PROMPT
Work out how many lines in the data include the string "Instagram"; reply with that number alone.

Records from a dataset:
--- START ---

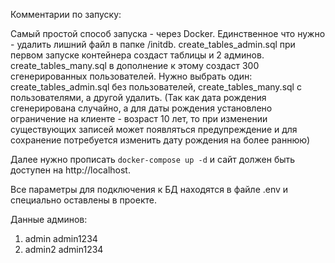 Комментарии по запуску:

Самый простой способ запуска - через Docker.
Единственное что нужно - удалить лишний файл в папке /initdb. create_tables_admin.sql при первом запуске контейнера создаст таблицы и 2 админов. create_tables_many.sql в дополнение к этому создаст 300 сгенерированных пользователей. Нужно выбрать один: create_tables_admin.sql без пользователей, create_tables_many.sql с пользователями, а другой удалить. (Так как дата рождения сгенерирована случайно, а для даты рождения установлено ограничение на клиенте - возраст 10 лет, то при изменении существующих записей может появляться предупреждение и для сохранение потребуется изменить дату рождения на более раннюю)

Далее нужно прописать `docker-compose up -d` и сайт должен быть доступен на http://localhost.

Все параметры для подключения к БД находятся в файле .env и специально оставлены в проекте.

Данные админов:
1. admin admin1234
2. admin2 admin1234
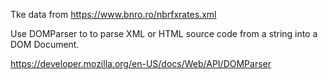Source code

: Tke data from https://www.bnro.ro/nbrfxrates.xml

Use DOMParser to to parse XML or HTML source code from a string into a DOM Document.

https://developer.mozilla.org/en-US/docs/Web/API/DOMParser
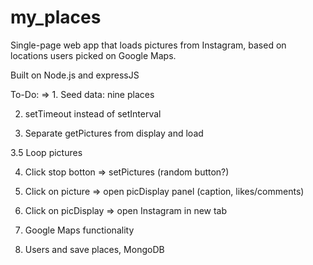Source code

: my_places
=========

Single-page web app that loads pictures from Instagram, based on locations users picked on Google Maps.

Built on Node.js and expressJS

To-Do:
=> 1. Seed data: nine places

2. setTimeout instead of setInterval

3. Separate getPictures from display and load

3.5 Loop pictures

4. Click stop botton => setPictures (random button?)

5. Click on picture => open picDisplay panel (caption, likes/comments)

6. Click on picDisplay => open Instagram in new tab

7. Google Maps functionality

8. Users and save places, MongoDB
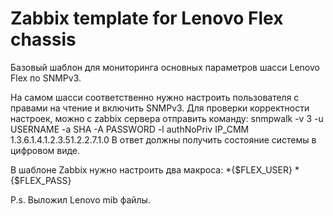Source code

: # Zabbix template for Lenovo Flex chassis
Базовый шаблон для мониторинга основных параметров шасси Lenovo Flex по SNMPv3.

На самом шасси соответственно нужно настроить пользователя с правами на чтение и включить SNMPv3.
Для проверки корректности настроек, можно с zabbix сервера отправить команду:
    snmpwalk -v 3 -u USERNAME -a SHA -A PASSWORD -l authNoPriv IP_CMM 1.3.6.1.4.1.2.3.51.2.2.7.1.0
В ответ должны получить состояние системы в цифровом виде.

В шаблоне Zabbix нужно настроить два макроса:
*{$FLEX_USER}
*{$FLEX_PASS}

P.s. Выложил Lenovo mib файлы.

--- END ---

TASK RESPONSE
2